There are three people in this world who bear the marks of my struggle with PTSD (post-tramautic stress disorder) and PPD (postpartum depression). They bear physical marks in their very genetic make-up and they bear the emotional marks from growing up with a mother who cycles through depression and unhealthy coping skills. These marks, while not given hatefully or willfully like the marks from cigarette burns and whippings, are marks nevertheless. PTSD and PPD changed the chemical makeup of me and that was passed along to my children just as assuredly as I passed along my genetic code for height and eye color.
I am very intentionally not an abusive parent. I have never touched my children in anger. But I have yelled at them, raising my voice against the rage that is always with me, struggling to get away from me.
My “away” is with my children. And while abuse and depression survivors struggle valiantly and daily to break every cycle, we are changed by that struggle. There is no way of knowing who we might have become instead of who we did become.
It is a struggle to “reduce” and not “reuse” or “recycle” our emotional garbage. Because our emotional garbage, even when reduced, is recycled upon the next generation.

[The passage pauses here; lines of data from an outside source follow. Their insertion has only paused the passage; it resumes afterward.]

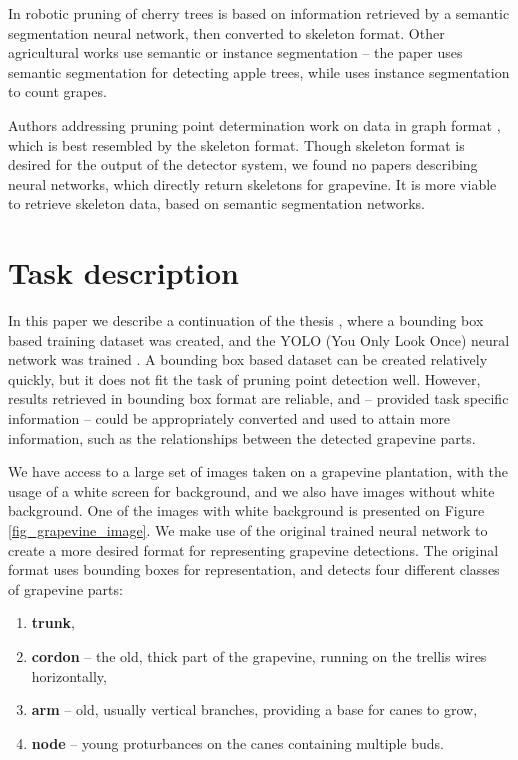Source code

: \documentclass{PSAIE}%
\begin{document}
In \cite{you2021semantics} robotic pruning of cherry trees is based on information retrieved by a
semantic segmentation neural network, then converted to skeleton format. Other
agricultural works use semantic or instance segmentation -- the paper \cite{chen2021semantic} uses semantic
segmentation for detecting apple trees, while \cite{santos2020grape} uses instance segmentation to count
grapes.

Authors addressing pruning point determination work on data in graph format \cite{goesmannai}, which is best
resembled by the skeleton format. Though skeleton format is desired for the output of the detector system,
we found no papers describing neural networks, which directly return skeletons for grapevine.
It is more viable to retrieve skeleton data, based on \cite{you2021semantics} semantic segmentation networks.

\section{Task description} \label{sec_task_description}
In this paper we describe a continuation of the thesis \cite{bolyki_2021}, where a bounding box based training
dataset was created, and the YOLO (You Only Look Once) neural network was trained
\cite{glenn_jocher_2021_5563715}.
A bounding box based dataset can be created relatively quickly, but it does not fit the task of pruning
point detection well. However, results retrieved in bounding box format are reliable, and -- provided task
specific information -- could be appropriately converted and used to attain more information, such as
the relationships between the detected grapevine parts.

We have access to a large set of images taken on a grapevine plantation, with the usage of a white screen
for background, and we also have images without white background. One of the images with white background is
presented on Figure \ref{fig_grapevine_image}.
We make use of the original \cite{bolyki_2021} trained neural network to create a more desired
format for representing grapevine detections. The original format uses bounding boxes for
representation, and detects four different classes of grapevine parts:
\begin{enumerate}
      \item \textbf{trunk},
      \item \textbf{cordon} -- the old, thick part of the grapevine, running on the trellis wires horizontally,
      \item \textbf{arm} -- old, usually vertical branches, providing a base for canes to grow,
      \item \textbf{node} -- young proturbances on the canes containing multiple buds.
\end{enumerate}
\end{document}
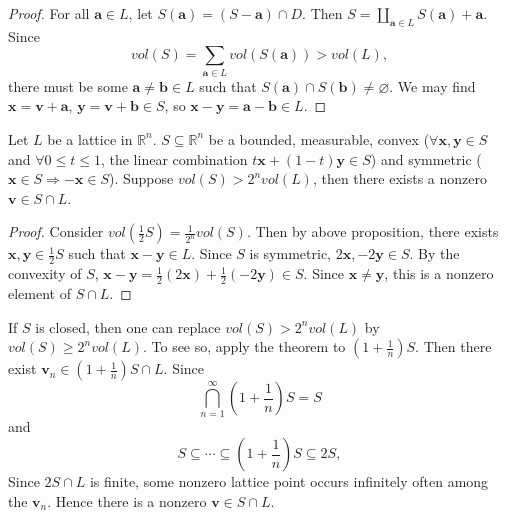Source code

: \begin{proof}
    For all $\mathbf{a}\in L$, let $S(\mathbf{a})=(S-\mathbf{a})\cap D$. Then $S=\coprod\limits_{\mathbf{a}\in L}S(\mathbf{a})+\mathbf{a}$. Since 
    \[
    vol(S)=\sum_{\mathbf{a}\in L}vol(S(\mathbf{a}))>vol(L),
    \]
    there must be some $\mathbf{a}\neq \mathbf{b}\in L$ such that $S(\mathbf{a})\cap S(\mathbf{b})\neq \varnothing$. We may find $\mathbf{x}=\mathbf{v}+\mathbf{a}$, $\mathbf{y}=\mathbf{v}+\mathbf{b}\in S$, so $\mathbf{x}-\mathbf{y}=\mathbf{a}-\mathbf{b}\in L$. 
\end{proof}

\begin{theorem}\label{thm-convexBody}
    Let $L$ be a lattice in $\mathbb{R}^{n}$. $S\subseteq \mathbb{R}^{n}$ be a bounded, measurable, convex ($\forall \mathbf{x},\mathbf{y}\in S$ and $\forall 0\leq t\leq 1$, the linear combination $t\mathbf{x}+(1-t)\mathbf{y}\in S$) and symmetric ($\mathbf{x}\in S\Rightarrow -\mathbf{x}\in S$). Suppose $vol(S)>2^{n}vol(L)$, then there exists a nonzero $\mathbf{v}\in S\cap L$. 
\end{theorem}

\begin{proof}
    Consider $vol(\frac{1}{2}S)=\frac{1}{2^{n}}vol(S)$. Then by above proposition, there exists $\mathbf{x},\mathbf{y}\in \frac{1}{2}S$ such that $\mathbf{x}-\mathbf{y}\in L$. Since $S$ is symmetric, $2\mathbf{x},-2\mathbf{y}\in S$. By the convexity of $S$, $\mathbf{x}-\mathbf{y}=\frac{1}{2}(2\mathbf{x})+\frac{1}{2}(-2\mathbf{y})\in S$. Since $\mathbf{x}\neq\mathbf{y}$, this is a nonzero element of $S\cap L$. 
\end{proof}

\begin{remark}
    If $S$ is closed, then one can replace $vol(S)>2^{n}vol(L)$ by $vol(S)\geq 2^{n}vol(L)$. To see so, apply the theorem to $(1+\frac{1}{n})S$. Then there exist $\mathbf{v}_{n}\in (1+\frac{1}{n})S\cap L$. Since 
    \[
    \bigcap_{n=1}^{\infty}(1+\frac{1}{n})S=S
    \] 
    and 
    \[
    S\subseteq \cdots\subseteq (1+\frac{1}{n})S\subseteq 2S, 
    \]
    Since $2S\cap L$ is finite, some nonzero lattice point occurs infinitely often among the $\mathbf{v}_n$. Hence there is a nonzero $\mathbf{v}\in S\cap L$. 
\end{remark}

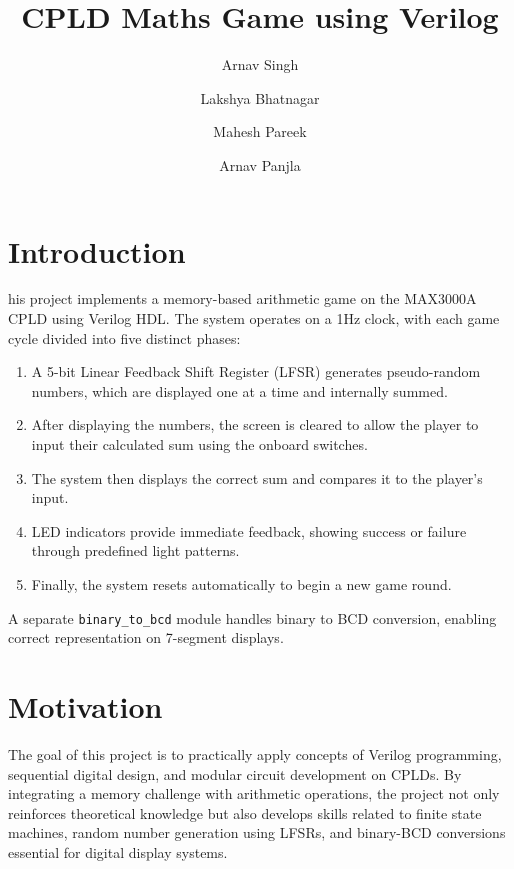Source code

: \documentclass[10pt,a4paper,twocolumn,twoside]{tau-class/tau}
\title{CPLD Maths Game using Verilog}
\author[a]{Arnav Singh}
\author[b]{Lakshya Bhatnagar}
\author[c]{Mahesh Pareek}
\author[d]{Arnav Panjla}
\affil[a]{Arnav Singh, 2023EE10968}
\affil[b]{Lakshya Bhatnagar, 2023AM10945}
\affil[c]{Mahesh Pareek, 2023MT10586}
\affil[d]{Arnav Panjla, 2023EE10978}
\begin{document}
		
    \maketitle 
    \thispagestyle{firststyle} 
    \tauabstract 
    

\section{Introduction}

    his project implements a memory-based arithmetic game on the MAX3000A CPLD using Verilog HDL. The system operates on a 1Hz clock, with each game cycle divided into five distinct phases:
    
    \begin{enumerate}
        \item A 5-bit Linear Feedback Shift Register (LFSR) generates pseudo-random numbers, which are displayed one at a time and internally summed.
        \item After displaying the numbers, the screen is cleared to allow the player to input their calculated sum using the onboard switches.
        \item The system then displays the correct sum and compares it to the player's input.
        \item LED indicators provide immediate feedback, showing success or failure through predefined light patterns.
        \item Finally, the system resets automatically to begin a new game round.
    \end{enumerate}

A separate \texttt{binary\_to\_bcd} module handles binary to BCD conversion, enabling correct representation on 7-segment displays.
	
\section{Motivation}

    The goal of this project is to practically apply concepts of Verilog programming, sequential digital design, and modular circuit development on CPLDs. By integrating a memory challenge with arithmetic operations, the project not only reinforces theoretical knowledge but also develops skills related to finite state machines, random number generation using LFSRs, and binary-BCD conversions essential for digital display systems.
    
\end{document}
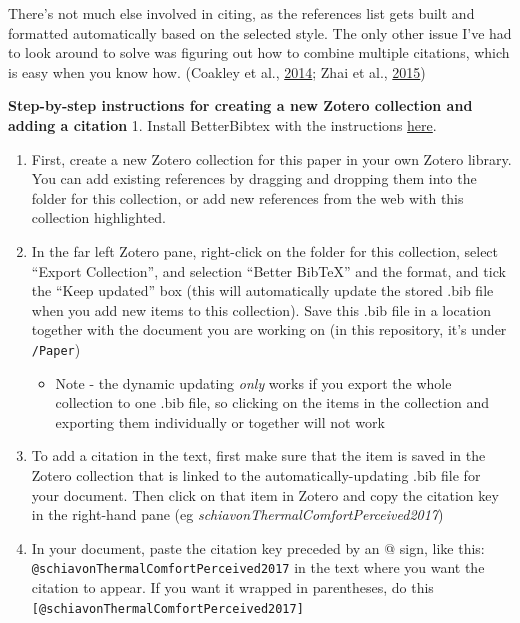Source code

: \documentclass[]{elsarticle} %
\providecommand{\tightlist}{%
  \setlength{\itemsep}{0pt}\setlength{\parskip}{0pt}}
\begin{document}
There's not much else involved in citing, as the references list gets built and formatted automatically based on the selected style. The only other issue I've had to look around to solve was figuring out how to combine multiple citations, which is easy when you know how. (Coakley et al., \protect\hyperlink{ref-coakleyReviewMethodsMatch2014}{2014}; Zhai et al., \protect\hyperlink{ref-zhaiHumanComfortPerceived2015a}{2015})

\textbf{Step-by-step instructions for creating a new Zotero collection and adding a citation}
1. Install BetterBibtex with the instructions \href{https://retorque.re/zotero-better-bibtex/}{here}.

\begin{enumerate}
\def\labelenumi{\arabic{enumi}.}
\setcounter{enumi}{1}
\item
  First, create a new Zotero collection for this paper in your own Zotero library. You can add existing references by dragging and dropping them into the folder for this collection, or add new references from the web with this collection highlighted.
\item
  In the far left Zotero pane, right-click on the folder for this collection, select ``Export Collection'', and selection ``Better BibTeX'' and the format, and tick the ``Keep updated'' box (this will automatically update the stored .bib file when you add new items to this collection). Save this .bib file in a location together with the document you are working on (in this repository, it's under \texttt{/Paper})

  \begin{itemize}
  \tightlist
  \item
    Note - the dynamic updating \emph{only} works if you export the whole collection to one .bib file, so clicking on the items in the collection and exporting them individually or together will not work
  \end{itemize}
\item
  To add a citation in the text, first make sure that the item is saved in the Zotero collection that is linked to the automatically-updating .bib file for your document. Then click on that item in Zotero and copy the citation key in the right-hand pane (eg \emph{schiavonThermalComfortPerceived2017})
\item
  In your document, paste the citation key preceded by an @ sign, like this: \texttt{@schiavonThermalComfortPerceived2017} in the text where you want the citation to appear. If you want it wrapped in parentheses, do this \texttt{{[}@schiavonThermalComfortPerceived2017{]}}
\end{enumerate}
\end{document}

Because there is no away. And the cost of recycling all my pain upon my children is a steep one, and one they have no choice in paying.
But there is love and compassion and forgiveness. And words of kindness, cuddling hugs on the couch, s’mores in front of the fireplace and always, always telling my sweet babies how much I love them and thank them for giving me a reason to keep struggling.
I thank them. And I beg them for forgiveness.